Der Autor ist viele Jahre zur See gefahren und hat bereits einige Werke über die Faszination des Segelns geschrieben. Daher ist es nicht verwunderlich, dass dieser Roman ebenfalls Segeln und das Leben am und auf dem Meer beinhaltet.

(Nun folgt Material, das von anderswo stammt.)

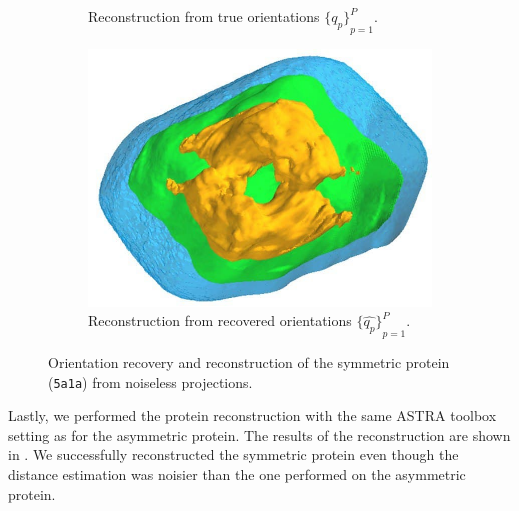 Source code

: \begin{figure}[ht!]
\begin{subfigure}[b]{0.25\textwidth}
        \caption{Reconstruction from true orientations ${\big\{q_p\big\}}_{p=1}^P$.}
    \end{subfigure}
    \hfill
    \begin{subfigure}[b]{0.25\textwidth}
        \centering
        \includegraphics[width=0.99\linewidth]{figures/5a1a_aligned}
        \caption{Reconstruction from recovered orientations ${\big\{\widehat{q_p}\big\}}_{p=1}^P$.}
    \end{subfigure}
    \caption{
        Orientation recovery and reconstruction of the symmetric protein (\texttt{5a1a}) from noiseless projections.
    }\label{fig:5a1a-orientation-recovery-loss}
    \label{fig:angle-alignment-5a1a-noise0}
    \label{fig:5a1a-reconstruction-noise0}
\end{figure}

Lastly, we performed the protein reconstruction with the same ASTRA toolbox setting as for the asymmetric protein. 
The results of the reconstruction are shown in .
We successfully reconstructed the symmetric protein even though the distance estimation was noisier than the one performed on the asymmetric protein.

2005 ist die Engländerin Lulu in ihrem neunten Lebensjahrzehnt angekommen, ohne dass ihr Umfeld davon wirklich etwas mitbekommen hat. Sie wird stets von ihren Gästen als viel jünger geschätzt. Sie betreibt schon länger ein Strandhotel, das stets von vielen Stammgästen bewohnt wird. Durch einen Schlaganfall verliert sie ihre begehrenswerte Erscheinung und ihre vornehme Art. Ihr Vokabular ist vulgär und grob geworden und passt sich etwas der folgenden Sichtweise der männlichen Protagonisten an. Sie geht zu einer für sie ungewohnten Zeit einkaufen und trifft Gerald, ihren Ex-Ehemann, der auch auf der Insel lebt. Beide sind sich Jahrzehnte aus dem Weg gegangen und haben sich nicht gesehen oder gesprochen. Es scheint in beiden ein tiefer Groll zu sitzen, denn bei ihrer Begegnung geraten sie in einen heftigen Streit. Sie stehen an den Klippen und Lulu strauchelt und fällt in die Tiefe. Gerald will sie noch halten, wird dann aber auch mit in den Tod gezogen.

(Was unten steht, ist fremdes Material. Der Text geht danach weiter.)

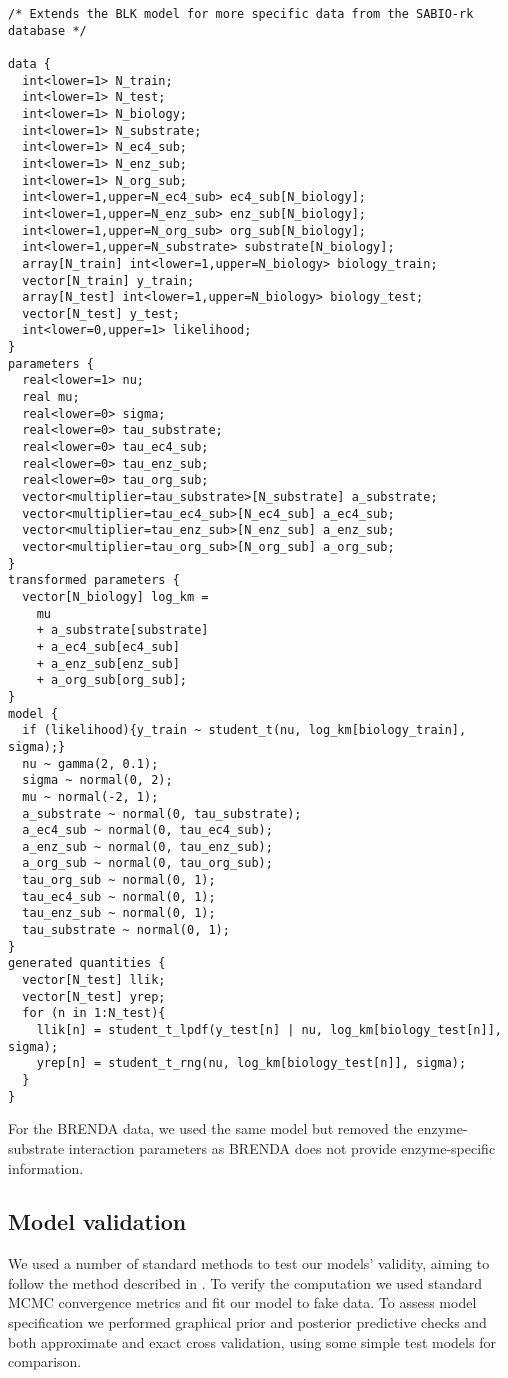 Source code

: \documentclass[11pt]{article}
\begin{document}
\begin{verbatim}
/* Extends the BLK model for more specific data from the SABIO-rk database */

data {
  int<lower=1> N_train;
  int<lower=1> N_test;
  int<lower=1> N_biology;
  int<lower=1> N_substrate;
  int<lower=1> N_ec4_sub;
  int<lower=1> N_enz_sub;
  int<lower=1> N_org_sub;
  int<lower=1,upper=N_ec4_sub> ec4_sub[N_biology];
  int<lower=1,upper=N_enz_sub> enz_sub[N_biology];
  int<lower=1,upper=N_org_sub> org_sub[N_biology];
  int<lower=1,upper=N_substrate> substrate[N_biology];
  array[N_train] int<lower=1,upper=N_biology> biology_train;
  vector[N_train] y_train;
  array[N_test] int<lower=1,upper=N_biology> biology_test;
  vector[N_test] y_test;
  int<lower=0,upper=1> likelihood;
}
parameters {
  real<lower=1> nu;
  real mu;
  real<lower=0> sigma;
  real<lower=0> tau_substrate;
  real<lower=0> tau_ec4_sub;
  real<lower=0> tau_enz_sub;
  real<lower=0> tau_org_sub;
  vector<multiplier=tau_substrate>[N_substrate] a_substrate;
  vector<multiplier=tau_ec4_sub>[N_ec4_sub] a_ec4_sub;
  vector<multiplier=tau_enz_sub>[N_enz_sub] a_enz_sub;
  vector<multiplier=tau_org_sub>[N_org_sub] a_org_sub;
}
transformed parameters {
  vector[N_biology] log_km =
    mu
    + a_substrate[substrate]
    + a_ec4_sub[ec4_sub]
    + a_enz_sub[enz_sub]
    + a_org_sub[org_sub];
}
model {
  if (likelihood){y_train ~ student_t(nu, log_km[biology_train], sigma);}
  nu ~ gamma(2, 0.1);
  sigma ~ normal(0, 2);
  mu ~ normal(-2, 1);
  a_substrate ~ normal(0, tau_substrate);
  a_ec4_sub ~ normal(0, tau_ec4_sub);
  a_enz_sub ~ normal(0, tau_enz_sub);
  a_org_sub ~ normal(0, tau_org_sub);
  tau_org_sub ~ normal(0, 1);
  tau_ec4_sub ~ normal(0, 1);
  tau_enz_sub ~ normal(0, 1);
  tau_substrate ~ normal(0, 1);
}
generated quantities {
  vector[N_test] llik;
  vector[N_test] yrep;
  for (n in 1:N_test){
    llik[n] = student_t_lpdf(y_test[n] | nu, log_km[biology_test[n]], sigma);
    yrep[n] = student_t_rng(nu, log_km[biology_test[n]], sigma);
  }
}
\end{verbatim}

For the BRENDA data, we used the same model but removed the enzyme-substrate
interaction parameters as BRENDA does not provide enzyme-specific information.

\subsection{Model validation}
\label{sec:org903f537}
We used a number of standard methods to test our models' validity, aiming to
follow the method described in . To verify the
computation we used standard MCMC convergence metrics and fit our model to fake
data. To assess model specification we performed graphical prior and posterior
predictive checks and both approximate and exact cross validation, using some
simple test models for comparison.
\end{document}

Luc und Aegina, Lulus Sohn und Geralds Tochter aus jeweils zweiter Ehe treffen nun aufeinander, um die Toten zu identifizieren und beginnen sich zu fragen, was seit der sehr kurzen Ehe von Gerald und Lulu im Jahr 1948 passiert ist. Nun reisen wir als Leser Kapitel für Kapitel zurück in die Vergangenheit. Beginnend 2005 dann 1995, 1983, 1970, 1966, 1956, 1951 bis zum erklärenden Jahr 1948. Es ist eine doppelte Geschichte, einmal die in der Gegenwart von Luc und Aegina und dann die tragische Liebesgeschichte von Gerald und Lulu, die eigentlich nur einen gemeinsamen Sommer hatten. Der Spannungsbogen wird getragen von der Frage, was damals passiert sein muss, dass die Liebe zu Hass wurde. Die Geschichte ist durchwebt von Intrigen und Affären. Begehren, Sex und sogar Missbrauch macht eigentlich keinen der Protagonisten zu wahren Helden.

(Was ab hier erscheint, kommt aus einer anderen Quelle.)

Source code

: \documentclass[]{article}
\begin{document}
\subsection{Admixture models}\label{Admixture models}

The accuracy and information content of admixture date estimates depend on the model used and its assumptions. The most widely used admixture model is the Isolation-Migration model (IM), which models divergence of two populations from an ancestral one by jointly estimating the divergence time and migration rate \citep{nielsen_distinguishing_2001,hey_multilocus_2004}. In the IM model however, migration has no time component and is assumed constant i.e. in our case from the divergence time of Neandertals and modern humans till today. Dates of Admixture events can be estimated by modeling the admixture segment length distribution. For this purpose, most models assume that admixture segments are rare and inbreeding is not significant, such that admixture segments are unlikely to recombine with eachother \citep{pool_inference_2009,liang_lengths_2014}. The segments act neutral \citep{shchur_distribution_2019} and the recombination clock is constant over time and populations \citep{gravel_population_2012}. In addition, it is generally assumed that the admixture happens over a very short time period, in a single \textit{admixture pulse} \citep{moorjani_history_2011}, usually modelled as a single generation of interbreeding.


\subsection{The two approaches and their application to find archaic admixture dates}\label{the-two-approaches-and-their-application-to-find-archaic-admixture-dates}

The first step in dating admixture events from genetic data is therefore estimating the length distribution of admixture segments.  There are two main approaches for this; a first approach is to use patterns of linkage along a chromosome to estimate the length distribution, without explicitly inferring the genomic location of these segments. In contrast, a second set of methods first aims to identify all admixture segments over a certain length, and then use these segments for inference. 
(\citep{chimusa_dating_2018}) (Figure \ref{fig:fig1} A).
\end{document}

Der Roman ist eine kleine moderne überspitzte Odyssee. Gerald selbst ist mit seinem Segelboot die Irrfahrten des Odysseus nachgefahren und hat die möglichen Schauplätze gesucht und besucht. Seine Reise wird die im Roman wiederentdeckte literarische Sensation. Aber so finden wir auch im eigentlichen Text einäugige Riesen, bezirzende Sirenen und rachsüchtige Circen bis eine im übertragenen Sinne Heimkehr nach Ithaka, d.h. den Balearen, den Klippen von Cala Marsopa möglich ist.
Das Buch hat einige kleine Längen, die ich aber nicht störend fand. Der Roman sollte in einem Guss gelesen werden und kann ein unterhaltsamer Lesespaß für einen Sommerurlaub sein. Es ist ein Schmöker, der durch seinen klugen Erzählstil und die rückwärtige Chronik zu fesseln versteht. Ein unterhaltsamer, tragischer Familienroman mit Insel-Flair. Ich war noch nie auf Mallorca, hatte nun aber mal die Möglichkeit, etwas vom Charme dieser Insel einzuatmen. (Die Fotos zeigen die Küste um Taormina / Sizilien – ich bitte um Verzeihung 😉 )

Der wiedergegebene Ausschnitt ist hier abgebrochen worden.